The service happens within a virtual building (Cathedral) within Second Life. Wherever you are, assuming you have a good computer and connection, you can attend church. The service liturgy and Bible readings are typed and read out and my sermon (see below) is preached live. This is an interesting experience, I literally preach to a computer monitor; though actually I am speaking to people from around the world. And it is this unusual dichotomy that dominates the virtual experience: being both present but actually not being present. So in the image above I used the word ‘within’, was I actually within the virtual Cathedral? Well yes, but also I was standing in my kitchen at home before a monitor. I was both present and not present, depending on how you define being present. And it is in this definition that most debate exists. Are you really present when you are not physically in the same space?
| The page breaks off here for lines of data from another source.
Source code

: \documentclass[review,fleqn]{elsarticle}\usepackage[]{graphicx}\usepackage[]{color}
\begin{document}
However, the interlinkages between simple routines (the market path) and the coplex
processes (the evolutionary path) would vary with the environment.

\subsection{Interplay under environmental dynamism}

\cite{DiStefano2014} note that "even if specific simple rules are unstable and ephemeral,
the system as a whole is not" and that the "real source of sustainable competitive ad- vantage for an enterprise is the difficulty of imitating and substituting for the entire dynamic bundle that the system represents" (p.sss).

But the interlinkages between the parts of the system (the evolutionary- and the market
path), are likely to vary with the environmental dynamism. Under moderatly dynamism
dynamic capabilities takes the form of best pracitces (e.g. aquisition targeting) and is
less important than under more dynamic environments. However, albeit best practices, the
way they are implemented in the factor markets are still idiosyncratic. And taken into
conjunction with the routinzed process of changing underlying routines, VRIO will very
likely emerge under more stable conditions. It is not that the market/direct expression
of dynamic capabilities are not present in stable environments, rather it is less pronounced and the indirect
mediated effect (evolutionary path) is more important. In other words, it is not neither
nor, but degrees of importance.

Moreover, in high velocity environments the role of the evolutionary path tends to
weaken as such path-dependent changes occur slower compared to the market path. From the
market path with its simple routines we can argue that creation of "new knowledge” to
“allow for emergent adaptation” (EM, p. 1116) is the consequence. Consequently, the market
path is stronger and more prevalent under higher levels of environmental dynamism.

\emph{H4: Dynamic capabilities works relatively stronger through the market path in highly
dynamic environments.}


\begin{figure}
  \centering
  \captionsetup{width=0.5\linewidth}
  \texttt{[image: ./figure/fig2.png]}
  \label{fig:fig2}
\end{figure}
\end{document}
Can one be virtually present? I would argue we are seeing a shift from where being present is only a physical experience to one that will include electronically generated presence. It will become more the norm that community is possible without ever actually meeting. The ascendancy of facebook, the expectation of convenience, the ubiquity of mobile technology all point towards a growth in the acceptance of non-physical community.
This will place pressure on our theology of incarnation, of community, of the Eucharist as we the church wrestle with this dramatic shift. Whatever you may think (and I welcome your comments!) it was simply wonderful to lead a service that included my own father.